• Source material
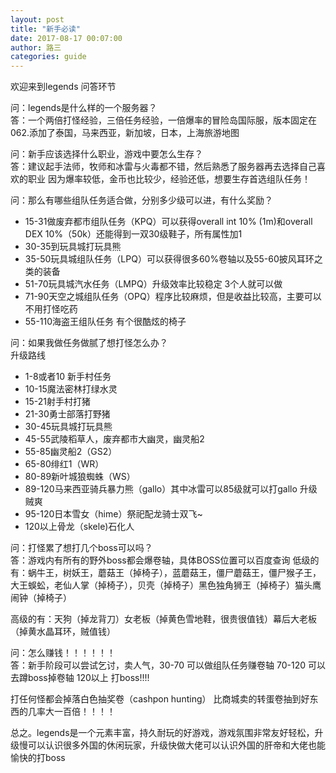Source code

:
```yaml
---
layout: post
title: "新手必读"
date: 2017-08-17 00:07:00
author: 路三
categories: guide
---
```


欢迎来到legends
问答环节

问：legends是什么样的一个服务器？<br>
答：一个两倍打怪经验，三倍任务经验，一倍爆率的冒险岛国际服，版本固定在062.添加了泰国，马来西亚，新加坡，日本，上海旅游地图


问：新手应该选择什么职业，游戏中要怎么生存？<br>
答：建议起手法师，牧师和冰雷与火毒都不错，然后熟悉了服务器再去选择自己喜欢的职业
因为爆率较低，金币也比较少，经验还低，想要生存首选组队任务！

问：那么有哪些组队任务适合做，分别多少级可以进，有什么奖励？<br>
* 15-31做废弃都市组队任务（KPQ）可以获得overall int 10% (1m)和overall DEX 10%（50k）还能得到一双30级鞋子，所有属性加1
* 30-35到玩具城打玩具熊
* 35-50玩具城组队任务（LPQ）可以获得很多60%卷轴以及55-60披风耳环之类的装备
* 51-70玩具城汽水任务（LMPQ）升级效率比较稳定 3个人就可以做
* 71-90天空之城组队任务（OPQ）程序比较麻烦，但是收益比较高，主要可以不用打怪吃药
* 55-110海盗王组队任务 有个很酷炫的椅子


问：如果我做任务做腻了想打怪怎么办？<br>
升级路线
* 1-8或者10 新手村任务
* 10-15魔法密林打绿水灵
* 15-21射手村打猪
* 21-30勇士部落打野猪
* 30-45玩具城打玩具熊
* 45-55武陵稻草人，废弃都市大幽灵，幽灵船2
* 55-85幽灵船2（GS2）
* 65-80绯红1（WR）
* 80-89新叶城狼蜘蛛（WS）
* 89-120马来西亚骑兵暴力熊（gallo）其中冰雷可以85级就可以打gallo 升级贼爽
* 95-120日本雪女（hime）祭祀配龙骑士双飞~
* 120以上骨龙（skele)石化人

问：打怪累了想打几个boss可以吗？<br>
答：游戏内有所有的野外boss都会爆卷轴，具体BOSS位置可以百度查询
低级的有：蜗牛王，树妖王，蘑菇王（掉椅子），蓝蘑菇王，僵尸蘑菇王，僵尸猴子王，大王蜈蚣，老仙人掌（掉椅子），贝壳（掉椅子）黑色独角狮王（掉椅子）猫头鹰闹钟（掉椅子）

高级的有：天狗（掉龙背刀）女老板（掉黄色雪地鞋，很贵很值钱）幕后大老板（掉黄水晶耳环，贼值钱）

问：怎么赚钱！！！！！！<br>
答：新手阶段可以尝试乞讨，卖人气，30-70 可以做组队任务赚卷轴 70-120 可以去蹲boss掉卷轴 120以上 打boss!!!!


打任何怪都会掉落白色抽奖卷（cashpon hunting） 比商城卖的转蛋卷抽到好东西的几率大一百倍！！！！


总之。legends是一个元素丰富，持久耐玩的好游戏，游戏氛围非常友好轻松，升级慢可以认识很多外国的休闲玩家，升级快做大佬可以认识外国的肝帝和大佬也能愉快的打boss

• What is required
Reproduce the listing verbatim, pictures excluded.

• Solution below
Source code

:
```yaml
---
layout: post
title: "新手必读"
date: 2017-08-17 00:07:00
author: 路三
categories: guide
---
```


欢迎来到legends
问答环节

问：legends是什么样的一个服务器？<br>
答：一个两倍打怪经验，三倍任务经验，一倍爆率的冒险岛国际服，版本固定在062.添加了泰国，马来西亚，新加坡，日本，上海旅游地图


问：新手应该选择什么职业，游戏中要怎么生存？<br>
答：建议起手法师，牧师和冰雷与火毒都不错，然后熟悉了服务器再去选择自己喜欢的职业
因为爆率较低，金币也比较少，经验还低，想要生存首选组队任务！

问：那么有哪些组队任务适合做，分别多少级可以进，有什么奖励？<br>
* 15-31做废弃都市组队任务（KPQ）可以获得overall int 10% (1m)和overall DEX 10%（50k）还能得到一双30级鞋子，所有属性加1
* 30-35到玩具城打玩具熊
* 35-50玩具城组队任务（LPQ）可以获得很多60%卷轴以及55-60披风耳环之类的装备
* 51-70玩具城汽水任务（LMPQ）升级效率比较稳定 3个人就可以做
* 71-90天空之城组队任务（OPQ）程序比较麻烦，但是收益比较高，主要可以不用打怪吃药
* 55-110海盗王组队任务 有个很酷炫的椅子


问：如果我做任务做腻了想打怪怎么办？<br>
升级路线
* 1-8或者10 新手村任务
* 10-15魔法密林打绿水灵
* 15-21射手村打猪
* 21-30勇士部落打野猪
* 30-45玩具城打玩具熊
* 45-55武陵稻草人，废弃都市大幽灵，幽灵船2
* 55-85幽灵船2（GS2）
* 65-80绯红1（WR）
* 80-89新叶城狼蜘蛛（WS）
* 89-120马来西亚骑兵暴力熊（gallo）其中冰雷可以85级就可以打gallo 升级贼爽
* 95-120日本雪女（hime）祭祀配龙骑士双飞~
* 120以上骨龙（skele)石化人

问：打怪累了想打几个boss可以吗？<br>
答：游戏内有所有的野外boss都会爆卷轴，具体BOSS位置可以百度查询
低级的有：蜗牛王，树妖王，蘑菇王（掉椅子），蓝蘑菇王，僵尸蘑菇王，僵尸猴子王，大王蜈蚣，老仙人掌（掉椅子），贝壳（掉椅子）黑色独角狮王（掉椅子）猫头鹰闹钟（掉椅子）

高级的有：天狗（掉龙背刀）女老板（掉黄色雪地鞋，很贵很值钱）幕后大老板（掉黄水晶耳环，贼值钱）

问：怎么赚钱！！！！！！<br>
答：新手阶段可以尝试乞讨，卖人气，30-70 可以做组队任务赚卷轴 70-120 可以去蹲boss掉卷轴 120以上 打boss!!!!


打任何怪都会掉落白色抽奖卷（cashpon hunting） 比商城卖的转蛋卷抽到好东西的几率大一百倍！！！！


总之。legends是一个元素丰富，持久耐玩的好游戏，游戏氛围非常友好轻松，升级慢可以认识很多外国的休闲玩家，升级快做大佬可以认识外国的肝帝和大佬也能愉快的打boss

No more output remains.